Green signed a four-year, $23 million contract and was supposed revive a running game, which has really never shown much life in Houston. Now, a year later the Texans are where they were a year go – no real answer for a featured back, yet they have a $23 million washed-up back on their payroll.
Green rushed for 260 yards this season, or 36 fewer than what Minnesota rookie Adrian Peterson ran for against San Diego when he set an NFL record for rushing yards in a game.
Meanwhile, the Packers' running game which looked terrible earlier this season has life with Ryan Grant looking like a back for the present and future. Grant was unknown to Packers fans until he was traded from the Giants to the Packers after the preseason.
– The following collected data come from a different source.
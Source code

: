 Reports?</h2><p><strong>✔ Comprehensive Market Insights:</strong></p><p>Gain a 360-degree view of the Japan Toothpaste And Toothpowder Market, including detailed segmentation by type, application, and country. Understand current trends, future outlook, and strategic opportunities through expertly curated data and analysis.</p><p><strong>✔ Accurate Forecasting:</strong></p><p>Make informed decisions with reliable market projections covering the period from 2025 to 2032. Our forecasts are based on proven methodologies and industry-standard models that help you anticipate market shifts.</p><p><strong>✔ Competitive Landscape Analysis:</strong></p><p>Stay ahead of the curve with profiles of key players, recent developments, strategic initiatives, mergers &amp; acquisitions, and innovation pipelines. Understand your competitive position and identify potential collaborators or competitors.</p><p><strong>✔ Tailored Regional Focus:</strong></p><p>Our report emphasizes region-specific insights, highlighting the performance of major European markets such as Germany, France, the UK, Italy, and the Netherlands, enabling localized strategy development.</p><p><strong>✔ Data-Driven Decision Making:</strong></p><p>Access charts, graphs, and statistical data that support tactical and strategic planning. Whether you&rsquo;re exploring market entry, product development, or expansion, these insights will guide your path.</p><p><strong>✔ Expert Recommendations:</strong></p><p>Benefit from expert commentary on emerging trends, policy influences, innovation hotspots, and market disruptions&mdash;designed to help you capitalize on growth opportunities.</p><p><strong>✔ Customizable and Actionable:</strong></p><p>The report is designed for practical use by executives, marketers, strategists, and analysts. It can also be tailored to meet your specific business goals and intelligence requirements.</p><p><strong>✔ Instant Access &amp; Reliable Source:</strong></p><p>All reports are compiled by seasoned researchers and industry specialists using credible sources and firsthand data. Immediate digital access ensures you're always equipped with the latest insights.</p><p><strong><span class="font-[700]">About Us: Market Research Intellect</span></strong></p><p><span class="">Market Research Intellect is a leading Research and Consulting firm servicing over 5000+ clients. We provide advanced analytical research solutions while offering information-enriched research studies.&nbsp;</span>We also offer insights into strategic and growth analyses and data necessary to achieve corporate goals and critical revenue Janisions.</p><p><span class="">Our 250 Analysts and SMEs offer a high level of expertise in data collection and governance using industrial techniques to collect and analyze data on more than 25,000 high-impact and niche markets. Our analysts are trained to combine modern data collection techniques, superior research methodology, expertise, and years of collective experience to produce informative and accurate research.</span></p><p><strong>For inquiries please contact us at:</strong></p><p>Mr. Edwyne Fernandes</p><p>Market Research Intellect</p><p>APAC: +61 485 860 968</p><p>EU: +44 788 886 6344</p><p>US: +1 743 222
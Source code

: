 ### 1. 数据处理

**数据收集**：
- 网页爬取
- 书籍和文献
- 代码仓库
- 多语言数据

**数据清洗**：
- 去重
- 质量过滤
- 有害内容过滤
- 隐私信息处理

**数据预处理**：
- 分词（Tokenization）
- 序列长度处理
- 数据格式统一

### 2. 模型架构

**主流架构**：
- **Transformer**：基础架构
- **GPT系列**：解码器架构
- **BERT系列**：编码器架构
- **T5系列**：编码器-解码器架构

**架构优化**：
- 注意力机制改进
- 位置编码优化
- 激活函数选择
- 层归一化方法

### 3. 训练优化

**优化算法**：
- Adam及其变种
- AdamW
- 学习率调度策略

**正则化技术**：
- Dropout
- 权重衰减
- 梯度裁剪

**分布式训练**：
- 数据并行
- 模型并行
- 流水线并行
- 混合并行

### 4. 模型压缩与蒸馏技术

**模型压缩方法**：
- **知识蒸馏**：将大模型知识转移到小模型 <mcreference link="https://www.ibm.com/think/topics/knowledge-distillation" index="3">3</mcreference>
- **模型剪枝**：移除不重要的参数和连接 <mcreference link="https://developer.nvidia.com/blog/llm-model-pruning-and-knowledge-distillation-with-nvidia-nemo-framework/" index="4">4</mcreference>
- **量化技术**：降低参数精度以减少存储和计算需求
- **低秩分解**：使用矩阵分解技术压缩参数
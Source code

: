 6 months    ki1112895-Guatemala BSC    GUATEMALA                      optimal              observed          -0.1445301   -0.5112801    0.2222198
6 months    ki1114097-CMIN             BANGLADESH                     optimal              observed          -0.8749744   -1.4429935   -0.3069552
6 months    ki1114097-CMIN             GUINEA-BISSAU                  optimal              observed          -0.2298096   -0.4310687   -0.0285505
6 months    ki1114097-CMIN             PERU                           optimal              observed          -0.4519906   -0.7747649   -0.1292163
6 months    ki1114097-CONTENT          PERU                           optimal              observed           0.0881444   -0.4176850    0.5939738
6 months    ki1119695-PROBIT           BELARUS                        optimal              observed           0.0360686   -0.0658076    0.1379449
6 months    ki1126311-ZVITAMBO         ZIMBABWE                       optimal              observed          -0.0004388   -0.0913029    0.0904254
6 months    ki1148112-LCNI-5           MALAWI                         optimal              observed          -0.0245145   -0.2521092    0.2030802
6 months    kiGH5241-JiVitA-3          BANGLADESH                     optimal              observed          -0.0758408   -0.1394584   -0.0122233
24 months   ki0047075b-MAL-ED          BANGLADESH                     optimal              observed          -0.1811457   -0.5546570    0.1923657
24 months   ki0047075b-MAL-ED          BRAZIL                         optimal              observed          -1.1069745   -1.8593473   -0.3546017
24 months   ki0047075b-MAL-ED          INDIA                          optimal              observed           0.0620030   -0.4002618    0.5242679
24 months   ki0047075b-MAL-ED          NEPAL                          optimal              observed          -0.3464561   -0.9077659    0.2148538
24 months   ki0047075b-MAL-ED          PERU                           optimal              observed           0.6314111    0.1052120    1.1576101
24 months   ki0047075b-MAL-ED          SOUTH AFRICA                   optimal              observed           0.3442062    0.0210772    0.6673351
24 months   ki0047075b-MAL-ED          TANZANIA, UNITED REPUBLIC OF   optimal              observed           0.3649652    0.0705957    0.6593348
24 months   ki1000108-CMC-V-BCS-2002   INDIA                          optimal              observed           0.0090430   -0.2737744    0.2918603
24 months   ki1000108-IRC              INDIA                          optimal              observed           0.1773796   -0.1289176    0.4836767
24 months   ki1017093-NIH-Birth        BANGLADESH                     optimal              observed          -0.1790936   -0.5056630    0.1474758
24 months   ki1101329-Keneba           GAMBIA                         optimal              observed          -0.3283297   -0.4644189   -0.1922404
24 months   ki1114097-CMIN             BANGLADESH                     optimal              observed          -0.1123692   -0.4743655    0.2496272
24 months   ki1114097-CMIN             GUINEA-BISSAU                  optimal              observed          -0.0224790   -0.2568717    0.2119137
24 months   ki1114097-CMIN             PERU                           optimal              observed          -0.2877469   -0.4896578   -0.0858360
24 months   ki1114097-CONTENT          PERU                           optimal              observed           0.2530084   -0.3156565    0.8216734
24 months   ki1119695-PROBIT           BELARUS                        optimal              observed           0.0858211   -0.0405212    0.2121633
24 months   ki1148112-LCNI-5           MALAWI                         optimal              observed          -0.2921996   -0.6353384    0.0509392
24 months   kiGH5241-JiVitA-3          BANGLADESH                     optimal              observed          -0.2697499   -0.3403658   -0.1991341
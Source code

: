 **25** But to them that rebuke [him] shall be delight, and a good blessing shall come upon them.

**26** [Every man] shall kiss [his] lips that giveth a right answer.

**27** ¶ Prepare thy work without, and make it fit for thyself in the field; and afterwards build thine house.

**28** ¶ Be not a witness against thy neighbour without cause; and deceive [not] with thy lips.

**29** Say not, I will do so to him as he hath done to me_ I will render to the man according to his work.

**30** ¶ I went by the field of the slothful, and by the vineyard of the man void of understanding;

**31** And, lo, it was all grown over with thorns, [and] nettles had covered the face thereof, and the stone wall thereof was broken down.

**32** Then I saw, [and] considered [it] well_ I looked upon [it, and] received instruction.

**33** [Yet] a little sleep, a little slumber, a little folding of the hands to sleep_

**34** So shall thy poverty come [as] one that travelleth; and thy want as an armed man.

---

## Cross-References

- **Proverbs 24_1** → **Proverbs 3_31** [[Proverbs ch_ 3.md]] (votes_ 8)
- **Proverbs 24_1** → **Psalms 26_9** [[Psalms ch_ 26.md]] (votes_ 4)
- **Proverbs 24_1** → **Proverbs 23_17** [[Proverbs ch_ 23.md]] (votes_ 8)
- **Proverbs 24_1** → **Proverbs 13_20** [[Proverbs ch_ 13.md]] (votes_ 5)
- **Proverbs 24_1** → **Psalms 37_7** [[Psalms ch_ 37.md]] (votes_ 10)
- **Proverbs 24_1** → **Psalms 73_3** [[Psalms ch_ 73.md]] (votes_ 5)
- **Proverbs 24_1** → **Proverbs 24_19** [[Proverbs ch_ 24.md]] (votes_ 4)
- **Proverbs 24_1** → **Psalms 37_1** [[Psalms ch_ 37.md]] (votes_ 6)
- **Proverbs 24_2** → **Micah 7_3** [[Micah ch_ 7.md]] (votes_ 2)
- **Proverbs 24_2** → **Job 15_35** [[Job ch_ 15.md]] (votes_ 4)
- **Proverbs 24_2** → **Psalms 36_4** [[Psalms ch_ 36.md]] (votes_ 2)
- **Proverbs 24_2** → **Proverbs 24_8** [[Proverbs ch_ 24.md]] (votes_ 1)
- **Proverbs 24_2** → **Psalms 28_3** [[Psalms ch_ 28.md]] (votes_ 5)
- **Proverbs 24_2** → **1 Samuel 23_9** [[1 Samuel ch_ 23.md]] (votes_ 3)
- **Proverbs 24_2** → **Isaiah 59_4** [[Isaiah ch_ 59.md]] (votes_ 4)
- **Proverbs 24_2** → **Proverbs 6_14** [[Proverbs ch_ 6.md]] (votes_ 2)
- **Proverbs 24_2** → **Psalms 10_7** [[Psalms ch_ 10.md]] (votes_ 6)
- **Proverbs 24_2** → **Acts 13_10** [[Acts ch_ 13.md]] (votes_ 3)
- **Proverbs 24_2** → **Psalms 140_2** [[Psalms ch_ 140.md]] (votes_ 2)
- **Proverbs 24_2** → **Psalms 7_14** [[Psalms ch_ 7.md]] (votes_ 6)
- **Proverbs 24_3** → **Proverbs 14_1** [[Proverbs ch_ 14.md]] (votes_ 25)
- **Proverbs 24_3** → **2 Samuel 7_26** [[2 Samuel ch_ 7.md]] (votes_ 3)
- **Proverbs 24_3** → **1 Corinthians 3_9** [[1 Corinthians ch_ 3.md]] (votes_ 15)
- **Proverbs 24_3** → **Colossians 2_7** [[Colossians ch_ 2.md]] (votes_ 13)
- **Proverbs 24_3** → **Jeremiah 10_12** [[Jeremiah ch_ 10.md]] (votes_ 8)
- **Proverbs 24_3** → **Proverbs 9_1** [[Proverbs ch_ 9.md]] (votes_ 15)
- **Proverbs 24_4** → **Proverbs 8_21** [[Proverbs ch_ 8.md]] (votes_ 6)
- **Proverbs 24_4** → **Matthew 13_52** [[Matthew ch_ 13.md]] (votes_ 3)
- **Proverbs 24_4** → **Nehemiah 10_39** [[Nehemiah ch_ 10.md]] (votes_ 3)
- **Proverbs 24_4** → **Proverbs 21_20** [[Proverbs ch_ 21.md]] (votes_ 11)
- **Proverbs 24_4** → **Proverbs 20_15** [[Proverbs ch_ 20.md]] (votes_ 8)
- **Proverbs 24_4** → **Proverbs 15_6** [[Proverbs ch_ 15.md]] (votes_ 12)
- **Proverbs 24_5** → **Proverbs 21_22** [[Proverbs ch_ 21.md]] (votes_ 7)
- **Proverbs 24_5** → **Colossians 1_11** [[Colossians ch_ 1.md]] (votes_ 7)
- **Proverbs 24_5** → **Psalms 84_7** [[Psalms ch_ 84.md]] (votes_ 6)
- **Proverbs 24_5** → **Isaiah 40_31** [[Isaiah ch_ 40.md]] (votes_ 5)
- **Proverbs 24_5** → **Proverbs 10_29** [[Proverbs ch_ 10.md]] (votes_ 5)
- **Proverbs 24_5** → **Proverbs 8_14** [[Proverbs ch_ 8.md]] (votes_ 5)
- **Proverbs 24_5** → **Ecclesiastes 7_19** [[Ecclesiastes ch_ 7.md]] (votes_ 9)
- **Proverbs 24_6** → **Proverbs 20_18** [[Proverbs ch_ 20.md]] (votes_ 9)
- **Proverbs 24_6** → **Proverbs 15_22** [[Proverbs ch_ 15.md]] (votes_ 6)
His ascension once again supports the theory running backs can be found in many places and throwing big money at older running backs is a horrible way to go. Some thought the Packers should've inquired about free agent Corey Dillon, late of the Patriots, after the running game was going nowhere early. The Packers are one of the NFL's prime examples that you can find quality backs without spending a ton of resources. Case in point, Edgar Bennett, Dorsey Levens and Green – all picked in the third round or later – rushed for 1,000 yards with the Packers.
And when they started slowing down the Packers looked elsewhere. Running backs don't have a long shelf life, so when in doubt go the younger and cheaper route. Although it might not be a hit immediately, history with the Packers shows in time the running game will get running once again.